• Exercise
Lines in the entries below where the word "SuppressAuditFailure" shows up should each be copied.

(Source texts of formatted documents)
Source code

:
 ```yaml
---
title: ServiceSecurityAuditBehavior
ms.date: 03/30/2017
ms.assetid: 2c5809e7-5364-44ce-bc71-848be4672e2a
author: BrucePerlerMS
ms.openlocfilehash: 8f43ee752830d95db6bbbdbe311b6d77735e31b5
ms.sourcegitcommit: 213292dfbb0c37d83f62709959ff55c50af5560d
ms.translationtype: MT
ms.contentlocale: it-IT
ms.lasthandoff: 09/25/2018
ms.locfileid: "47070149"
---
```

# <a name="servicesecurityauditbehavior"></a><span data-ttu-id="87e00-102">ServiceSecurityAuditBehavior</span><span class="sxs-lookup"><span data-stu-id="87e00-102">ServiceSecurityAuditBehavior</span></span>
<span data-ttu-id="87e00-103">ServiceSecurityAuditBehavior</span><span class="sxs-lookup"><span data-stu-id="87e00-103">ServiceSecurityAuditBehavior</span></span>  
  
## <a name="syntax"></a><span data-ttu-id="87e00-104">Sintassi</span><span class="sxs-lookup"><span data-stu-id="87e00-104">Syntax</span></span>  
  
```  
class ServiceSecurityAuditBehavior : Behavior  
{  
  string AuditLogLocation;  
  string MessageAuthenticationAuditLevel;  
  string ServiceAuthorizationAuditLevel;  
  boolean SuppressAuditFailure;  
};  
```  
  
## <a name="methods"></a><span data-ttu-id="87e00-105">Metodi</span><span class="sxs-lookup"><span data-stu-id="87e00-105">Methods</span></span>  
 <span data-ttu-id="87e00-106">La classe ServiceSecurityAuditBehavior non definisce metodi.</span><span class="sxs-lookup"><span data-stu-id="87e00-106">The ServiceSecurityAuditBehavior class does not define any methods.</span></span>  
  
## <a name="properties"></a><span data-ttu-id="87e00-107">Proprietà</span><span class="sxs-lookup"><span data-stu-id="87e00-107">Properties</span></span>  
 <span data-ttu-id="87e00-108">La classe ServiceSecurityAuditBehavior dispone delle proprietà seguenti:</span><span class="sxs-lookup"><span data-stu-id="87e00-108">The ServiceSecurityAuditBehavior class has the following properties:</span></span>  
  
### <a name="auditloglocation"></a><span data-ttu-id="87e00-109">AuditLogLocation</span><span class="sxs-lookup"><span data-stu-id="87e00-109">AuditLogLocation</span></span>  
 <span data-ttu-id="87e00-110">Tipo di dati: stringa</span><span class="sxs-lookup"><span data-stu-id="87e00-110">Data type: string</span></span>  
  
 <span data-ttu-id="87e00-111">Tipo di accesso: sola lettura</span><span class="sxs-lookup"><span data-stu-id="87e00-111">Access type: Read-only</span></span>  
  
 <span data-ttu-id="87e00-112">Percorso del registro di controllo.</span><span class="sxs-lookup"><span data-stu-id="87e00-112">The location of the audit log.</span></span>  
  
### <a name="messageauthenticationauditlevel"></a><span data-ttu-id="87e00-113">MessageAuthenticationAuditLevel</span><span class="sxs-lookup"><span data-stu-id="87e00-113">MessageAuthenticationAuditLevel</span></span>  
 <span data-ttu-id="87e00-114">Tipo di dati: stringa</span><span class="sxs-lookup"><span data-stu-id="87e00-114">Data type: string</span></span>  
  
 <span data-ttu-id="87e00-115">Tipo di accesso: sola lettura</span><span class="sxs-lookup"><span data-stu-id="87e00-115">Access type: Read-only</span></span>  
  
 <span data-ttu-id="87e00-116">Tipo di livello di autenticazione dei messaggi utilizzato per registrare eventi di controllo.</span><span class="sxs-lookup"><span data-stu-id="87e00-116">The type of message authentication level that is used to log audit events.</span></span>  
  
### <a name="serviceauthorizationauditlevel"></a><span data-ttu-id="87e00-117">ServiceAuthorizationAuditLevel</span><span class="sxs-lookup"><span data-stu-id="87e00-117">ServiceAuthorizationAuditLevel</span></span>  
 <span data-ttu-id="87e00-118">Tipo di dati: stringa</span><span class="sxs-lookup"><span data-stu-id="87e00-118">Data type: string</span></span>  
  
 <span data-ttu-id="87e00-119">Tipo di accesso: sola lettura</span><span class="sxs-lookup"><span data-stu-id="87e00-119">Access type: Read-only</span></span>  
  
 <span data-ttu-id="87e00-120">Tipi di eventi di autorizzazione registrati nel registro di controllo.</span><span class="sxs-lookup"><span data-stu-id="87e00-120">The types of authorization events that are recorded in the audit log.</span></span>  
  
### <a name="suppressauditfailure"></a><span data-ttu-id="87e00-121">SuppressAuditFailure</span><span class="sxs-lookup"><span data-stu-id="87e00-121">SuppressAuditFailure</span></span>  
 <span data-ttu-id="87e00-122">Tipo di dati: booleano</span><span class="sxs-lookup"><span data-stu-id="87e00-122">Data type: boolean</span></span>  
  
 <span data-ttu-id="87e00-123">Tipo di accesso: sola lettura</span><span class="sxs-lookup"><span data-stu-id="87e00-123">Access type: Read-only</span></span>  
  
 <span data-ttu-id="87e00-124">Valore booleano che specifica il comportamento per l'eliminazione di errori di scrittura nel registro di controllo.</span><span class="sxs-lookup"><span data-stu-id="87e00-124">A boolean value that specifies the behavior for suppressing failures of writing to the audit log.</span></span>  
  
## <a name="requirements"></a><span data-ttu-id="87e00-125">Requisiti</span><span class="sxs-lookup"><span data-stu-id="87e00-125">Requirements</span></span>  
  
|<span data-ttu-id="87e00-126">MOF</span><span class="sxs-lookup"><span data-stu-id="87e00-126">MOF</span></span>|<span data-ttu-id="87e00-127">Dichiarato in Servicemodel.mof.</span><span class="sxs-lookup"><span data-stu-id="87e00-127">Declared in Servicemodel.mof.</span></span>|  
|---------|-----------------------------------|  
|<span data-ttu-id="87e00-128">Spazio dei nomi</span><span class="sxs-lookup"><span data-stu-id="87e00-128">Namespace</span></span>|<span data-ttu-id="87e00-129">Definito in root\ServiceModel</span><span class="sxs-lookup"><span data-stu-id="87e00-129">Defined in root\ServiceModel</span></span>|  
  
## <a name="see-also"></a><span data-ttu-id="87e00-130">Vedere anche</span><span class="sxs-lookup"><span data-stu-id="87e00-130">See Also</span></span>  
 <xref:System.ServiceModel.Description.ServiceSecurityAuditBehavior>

• Finished exercise
  boolean SuppressAuditFailure;  
### <a name="suppressauditfailure"></a><span data-ttu-id="87e00-121">SuppressAuditFailure</span><span class="sxs-lookup"><span data-stu-id="87e00-121">SuppressAuditFailure</span></span>  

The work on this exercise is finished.